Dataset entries
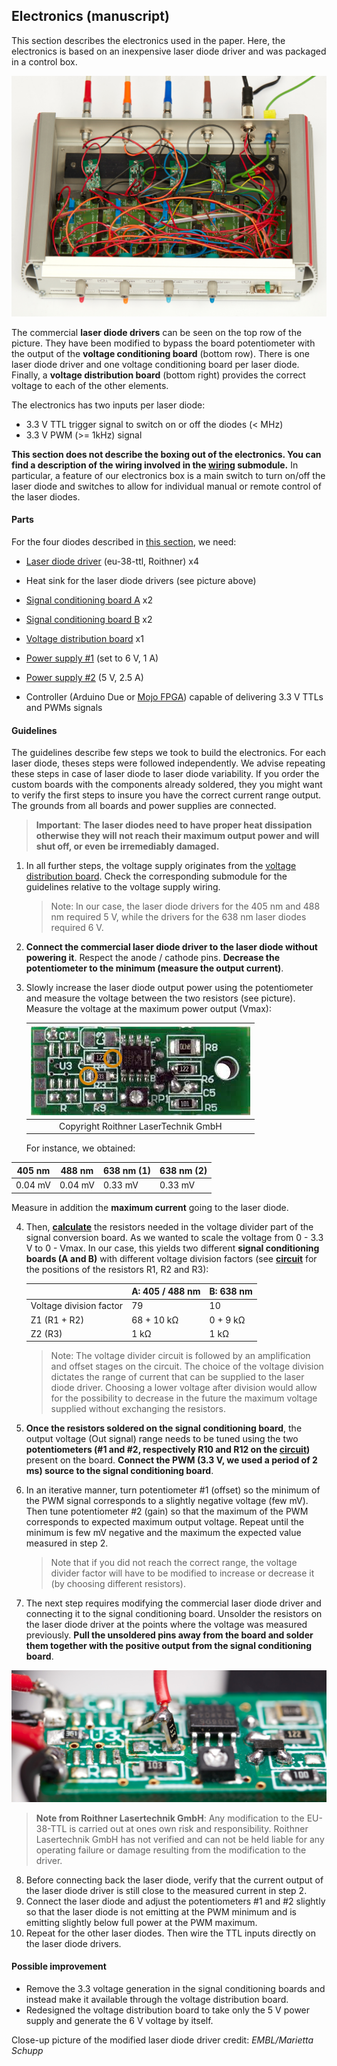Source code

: ## Electronics (manuscript)

This section describes the electronics used in the paper. Here, the electronics is based on an inexpensive laser diode driver and was packaged in a control box.

![Electronics box](Electronics_box.jpg)

The commercial **laser diode drivers** can be seen on the top row of the picture. They have been modified to bypass the board potentiometer with the output of the **voltage conditioning board** (bottom row). There is one laser diode driver and one voltage conditioning board per laser diode. Finally, a **voltage distribution board** (bottom right) provides the correct voltage to each of the other elements.

The electronics has two inputs per laser diode:

- 3.3 V TTL trigger signal to switch on or off the diodes (< MHz)
- 3.3 V PWM (>= 1kHz) signal

**This section does not describe the boxing out of the electronics. You can find a description of the wiring involved in the [wiring](Wiring) submodule.** In particular, a feature of our electronics box is a main switch to turn on/off the laser diode and switches to allow for individual manual or remote control of the laser diodes.

#### Parts

For the four diodes described in [this section](https://github.com/ries-lab/LaserEngine/tree/master/Electronics), we need:

- [Laser diode driver](http://www.roithner-laser.com/ld_electronics.html) (eu-38-ttl, Roithner) x4

- Heat sink for the laser diode drivers (see picture above)

- [Signal conditioning board A](Custom_signal_conditioning) x2

- [Signal conditioning board B](Custom_signal_conditioning) x2

- [Voltage distribution board](Custom_voltage_distribution) x1

- [Power supply #1](https://www.reichelt.com/de/en/eco-friendly-plug-in-power-supply-max-1000-ma-usb-mw-3k10gs-p87339.html?&trstct=pos_0) (set to 6 V, 1 A)

- [Power supply #2](https://www.reichelt.com/de/de/steckernetzteil-12-w-5-v-2-4-a-stabilisiert-gs15e-1p1j-p161604.html?&trstct=pos_0) (5 V, 2.5 A)

- Controller (Arduino Due or [Mojo FPGA](https://github.com/jdeschamps/MicroMojo)) capable of delivering 3.3 V TTLs and PWMs signals 

  

#### Guidelines

 The guidelines describe few steps we took to build the electronics. For each laser diode, theses steps were followed independently. We advise repeating these steps in case of laser diode to laser diode variability. If you order the custom boards with the components already soldered, they you might want to verify the first steps to insure you have the correct current range output. The grounds from all boards and power supplies are connected.

> **Important**: **The laser diodes need to have proper heat dissipation otherwise they will not reach their maximum output power and will shut off, or even be irremediably damaged.** 

1. In all further steps, the voltage supply originates from the [voltage distribution board](Custom_voltage_distribution). Check the corresponding submodule for the guidelines relative to the voltage supply wiring.

   > Note: In our case, the laser diode drivers for the 405 nm and 488 nm required 5 V, while the drivers for the 638 nm laser diodes required 6 V.

2. **Connect the commercial laser diode driver to the laser diode without powering it**. Respect the anode / cathode pins. **Decrease the potentiometer to the minimum (measure the output current)**.

3. Slowly increase the laser diode output power using the potentiometer and measure the voltage between the two resistors (see picture). Measure the voltage at the maximum power output (Vmax): 

   | ![eu-38-ttl](Laser_diode_driver.jpg) |
   | :----------------------------------: |
   | Copyright Roithner LaserTechnik GmbH |


   For instance, we obtained:

| 405 nm  | 488 nm  | 638 nm (1) | 638 nm (2) |
| ------- | ------- | ---------- | ---------- |
| 0.04 mV | 0.04 mV | 0.33 mV    | 0.33 mV    |

   Measure in addition the **maximum current** going to the laser diode.


4. Then, **[calculate](http://www.ohmslawcalculator.com/voltage-divider-calculator)** the resistors needed in the voltage divider part of the signal conversion board. As we wanted to scale the voltage from 0 - 3.3 V to 0 - Vmax. In our case, this yields two different **signal conditioning boards (A and B)** with different voltage division factors (see **[circuit](Custom_signal_conditioning/Circuit)** for the positions of the resistors R1, R2 and R3):

   |                         | A: 405 / 488 nm | B: 638 nm |
   | ----------------------- | --------------- | --------- |
   | Voltage division factor | 79              | 10        |
   | Z1 (R1 + R2)            | 68 + 10 kΩ      | 0 + 9 kΩ  |
   | Z2 (R3)                 | 1 kΩ            | 1 kΩ      |

   > Note: The voltage divider circuit is followed by an amplification and offset stages on the circuit. The choice of the voltage division dictates the range of current that can be supplied to the laser diode driver. Choosing a lower voltage after division would allow for the possibility to decrease in the future the maximum voltage supplied without exchanging the resistors.

5. **Once the resistors soldered on the signal conditioning board**, the output voltage (Out signal) range needs to be tuned using the two **potentiometers (#1 and #2, respectively R10 and R12 on the [circuit](Circuit))** present on the board. **Connect the PWM (3.3 V, we used a period of 2 ms) source to the signal conditioning board**.

6. In an iterative manner, turn potentiometer #1 (offset) so the minimum of the PWM signal corresponds to a slightly negative voltage (few mV). Then tune potentiometer #2 (gain) so that the maximum of the PWM corresponds to expected maximum output voltage. Repeat until the minimum is few mV negative and the maximum the expected value measured in step 2.

   > Note that if you did not reach the correct range, the voltage divider factor will have to be modified to increase or decrease it (by choosing different resistors).

7. The next step requires modifying the commercial laser diode driver and connecting it to the signal conditioning board. Unsolder the resistors on the laser diode driver at the points where the voltage was measured previously. **Pull the unsoldered pins away from the board and solder them together with the positive output from the signal conditioning board**.
   

![](Laser_diode_driver_modification.jpg)

   > **Note from Roithner Lasertechnik GmbH**: Any modification to the EU-38-TTL is carried out at ones own risk and responsibility. Roithner Lasertechnik GmbH has not verified and can not be held liable for any operating failure or damage resulting from the modification to the driver.

8. Before connecting back the laser diode, verify that the current output of the laser diode driver is still close to the measured current in step 2.
9. Connect the laser diode and adjust the potentiometers #1 and #2 slightly so that the laser diode is not emitting at the PWM minimum and is emitting slightly below full power at the PWM maximum.
10. Repeat for the other laser diodes. Then wire the TTL inputs directly on the laser diode drivers.
    

#### Possible improvement

- Remove the 3.3 voltage generation in the signal conditioning boards and instead make it available through the voltage distribution board.
- Redesigned the voltage distribution board to take only the 5 V power supply and generate the 6 V voltage by itself.



Close-up picture of the modified laser diode driver credit: *EMBL/Marietta Schupp*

**Exercise details:**
An exact copy of the records is required. Pictures do not belong in it.

**Exercise response:**
Source code

: ## Electronics (manuscript)

This section describes the electronics used in the paper. Here, the electronics is based on an inexpensive laser diode driver and was packaged in a control box.

![Electronics box](Electronics_box.jpg)

The commercial **laser diode drivers** can be seen on the top row of the picture. They have been modified to bypass the board potentiometer with the output of the **voltage conditioning board** (bottom row). There is one laser diode driver and one voltage conditioning board per laser diode. Finally, a **voltage distribution board** (bottom right) provides the correct voltage to each of the other elements.

The electronics has two inputs per laser diode:

- 3.3 V TTL trigger signal to switch on or off the diodes (< MHz)
- 3.3 V PWM (>= 1kHz) signal

**This section does not describe the boxing out of the electronics. You can find a description of the wiring involved in the [wiring](Wiring) submodule.** In particular, a feature of our electronics box is a main switch to turn on/off the laser diode and switches to allow for individual manual or remote control of the laser diodes.

#### Parts

For the four diodes described in [this section](https://github.com/ries-lab/LaserEngine/tree/master/Electronics), we need:

- [Laser diode driver](http://www.roithner-laser.com/ld_electronics.html) (eu-38-ttl, Roithner) x4

- Heat sink for the laser diode drivers (see picture above)

- [Signal conditioning board A](Custom_signal_conditioning) x2

- [Signal conditioning board B](Custom_signal_conditioning) x2

- [Voltage distribution board](Custom_voltage_distribution) x1

- [Power supply #1](https://www.reichelt.com/de/en/eco-friendly-plug-in-power-supply-max-1000-ma-usb-mw-3k10gs-p87339.html?&trstct=pos_0) (set to 6 V, 1 A)

- [Power supply #2](https://www.reichelt.com/de/de/steckernetzteil-12-w-5-v-2-4-a-stabilisiert-gs15e-1p1j-p161604.html?&trstct=pos_0) (5 V, 2.5 A)

- Controller (Arduino Due or [Mojo FPGA](https://github.com/jdeschamps/MicroMojo)) capable of delivering 3.3 V TTLs and PWMs signals 

  

#### Guidelines

 The guidelines describe few steps we took to build the electronics. For each laser diode, theses steps were followed independently. We advise repeating these steps in case of laser diode to laser diode variability. If you order the custom boards with the components already soldered, they you might want to verify the first steps to insure you have the correct current range output. The grounds from all boards and power supplies are connected.

> **Important**: **The laser diodes need to have proper heat dissipation otherwise they will not reach their maximum output power and will shut off, or even be irremediably damaged.** 

1. In all further steps, the voltage supply originates from the [voltage distribution board](Custom_voltage_distribution). Check the corresponding submodule for the guidelines relative to the voltage supply wiring.

   > Note: In our case, the laser diode drivers for the 405 nm and 488 nm required 5 V, while the drivers for the 638 nm laser diodes required 6 V.

2. **Connect the commercial laser diode driver to the laser diode without powering it**. Respect the anode / cathode pins. **Decrease the potentiometer to the minimum (measure the output current)**.

3. Slowly increase the laser diode output power using the potentiometer and measure the voltage between the two resistors (see picture). Measure the voltage at the maximum power output (Vmax): 

   | ![eu-38-ttl](Laser_diode_driver.jpg) |
   | :----------------------------------: |
   | Copyright Roithner LaserTechnik GmbH |


   For instance, we obtained:

| 405 nm  | 488 nm  | 638 nm (1) | 638 nm (2) |
| ------- | ------- | ---------- | ---------- |
| 0.04 mV | 0.04 mV | 0.33 mV    | 0.33 mV    |

   Measure in addition the **maximum current** going to the laser diode.


4. Then, **[calculate](http://www.ohmslawcalculator.com/voltage-divider-calculator)** the resistors needed in the voltage divider part of the signal conversion board. As we wanted to scale the voltage from 0 - 3.3 V to 0 - Vmax. In our case, this yields two different **signal conditioning boards (A and B)** with different voltage division factors (see **[circuit](Custom_signal_conditioning/Circuit)** for the positions of the resistors R1, R2 and R3):

   |                         | A: 405 / 488 nm | B: 638 nm |
   | ----------------------- | --------------- | --------- |
   | Voltage division factor | 79              | 10        |
   | Z1 (R1 + R2)            | 68 + 10 kΩ      | 0 + 9 kΩ  |
   | Z2 (R3)                 | 1 kΩ            | 1 kΩ      |

   > Note: The voltage divider circuit is followed by an amplification and offset stages on the circuit. The choice of the voltage division dictates the range of current that can be supplied to the laser diode driver. Choosing a lower voltage after division would allow for the possibility to decrease in the future the maximum voltage supplied without exchanging the resistors.

5. **Once the resistors soldered on the signal conditioning board**, the output voltage (Out signal) range needs to be tuned using the two **potentiometers (#1 and #2, respectively R10 and R12 on the [circuit](Circuit))** present on the board. **Connect the PWM (3.3 V, we used a period of 2 ms) source to the signal conditioning board**.

6. In an iterative manner, turn potentiometer #1 (offset) so the minimum of the PWM signal corresponds to a slightly negative voltage (few mV). Then tune potentiometer #2 (gain) so that the maximum of the PWM corresponds to expected maximum output voltage. Repeat until the minimum is few mV negative and the maximum the expected value measured in step 2.

   > Note that if you did not reach the correct range, the voltage divider factor will have to be modified to increase or decrease it (by choosing different resistors).

7. The next step requires modifying the commercial laser diode driver and connecting it to the signal conditioning board. Unsolder the resistors on the laser diode driver at the points where the voltage was measured previously. **Pull the unsoldered pins away from the board and solder them together with the positive output from the signal conditioning board**.
   

![](Laser_diode_driver_modification.jpg)

   > **Note from Roithner Lasertechnik GmbH**: Any modification to the EU-38-TTL is carried out at ones own risk and responsibility. Roithner Lasertechnik GmbH has not verified and can not be held liable for any operating failure or damage resulting from the modification to the driver.

8. Before connecting back the laser diode, verify that the current output of the laser diode driver is still close to the measured current in step 2.
9. Connect the laser diode and adjust the potentiometers #1 and #2 slightly so that the laser diode is not emitting at the PWM minimum and is emitting slightly below full power at the PWM maximum.
10. Repeat for the other laser diodes. Then wire the TTL inputs directly on the laser diode drivers.
    

#### Possible improvement

- Remove the 3.3 voltage generation in the signal conditioning boards and instead make it available through the voltage distribution board.
- Redesigned the voltage distribution board to take only the 5 V power supply and generate the 6 V voltage by itself.



Close-up picture of the modified laser diode driver credit: *EMBL/Marietta Schupp*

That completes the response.